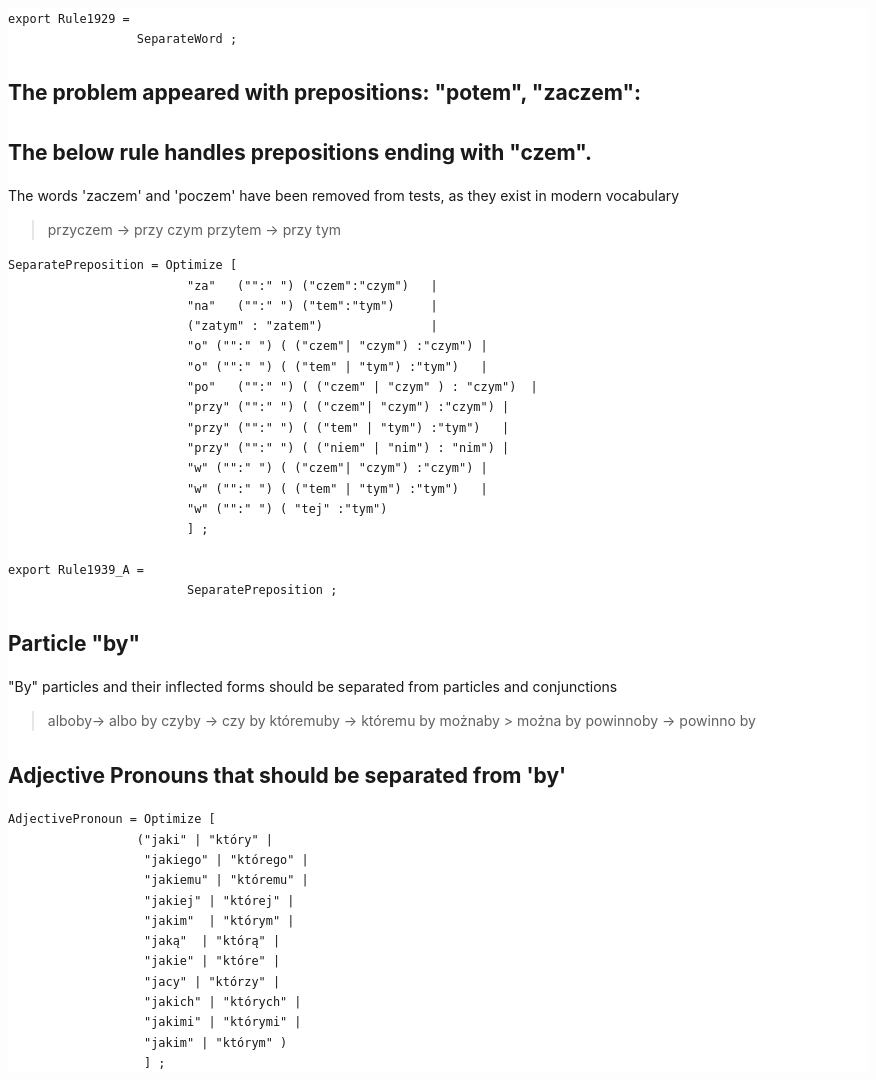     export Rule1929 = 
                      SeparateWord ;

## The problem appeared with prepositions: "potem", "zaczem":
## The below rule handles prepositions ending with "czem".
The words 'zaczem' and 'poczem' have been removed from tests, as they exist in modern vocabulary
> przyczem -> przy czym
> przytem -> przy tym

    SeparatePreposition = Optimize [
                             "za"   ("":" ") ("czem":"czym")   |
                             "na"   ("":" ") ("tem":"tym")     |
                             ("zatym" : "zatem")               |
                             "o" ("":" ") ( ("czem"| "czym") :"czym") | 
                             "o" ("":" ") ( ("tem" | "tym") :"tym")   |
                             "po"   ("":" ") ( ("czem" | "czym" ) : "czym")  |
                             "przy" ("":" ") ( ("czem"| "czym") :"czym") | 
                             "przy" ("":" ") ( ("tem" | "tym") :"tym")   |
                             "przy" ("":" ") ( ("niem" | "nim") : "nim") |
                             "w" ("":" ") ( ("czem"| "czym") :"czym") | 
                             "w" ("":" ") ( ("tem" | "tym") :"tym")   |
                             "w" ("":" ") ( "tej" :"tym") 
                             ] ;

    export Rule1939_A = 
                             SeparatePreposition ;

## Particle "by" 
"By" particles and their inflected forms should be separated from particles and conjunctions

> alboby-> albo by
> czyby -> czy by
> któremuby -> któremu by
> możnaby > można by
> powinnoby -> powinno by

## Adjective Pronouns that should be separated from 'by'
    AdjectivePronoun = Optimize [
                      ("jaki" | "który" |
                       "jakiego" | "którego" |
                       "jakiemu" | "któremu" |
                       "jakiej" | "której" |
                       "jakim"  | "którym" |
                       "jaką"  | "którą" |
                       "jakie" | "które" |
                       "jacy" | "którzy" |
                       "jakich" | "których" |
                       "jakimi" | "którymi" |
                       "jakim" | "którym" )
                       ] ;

▬▬▬▬▬▬

* ACTION ITEM:
The lines from the one with "AdjectivePronoun = Optimize" through the end of the data above are to be set down exactly, with both boundary lines included and no other lines.

* ANSWER:
    AdjectivePronoun = Optimize [
                      ("jaki" | "który" |
                       "jakiego" | "którego" |
                       "jakiemu" | "któremu" |
                       "jakiej" | "której" |
                       "jakim"  | "którym" |
                       "jaką"  | "którą" |
                       "jakie" | "które" |
                       "jacy" | "którzy" |
                       "jakich" | "których" |
                       "jakimi" | "którymi" |
                       "jakim" | "którym" )
                       ] ;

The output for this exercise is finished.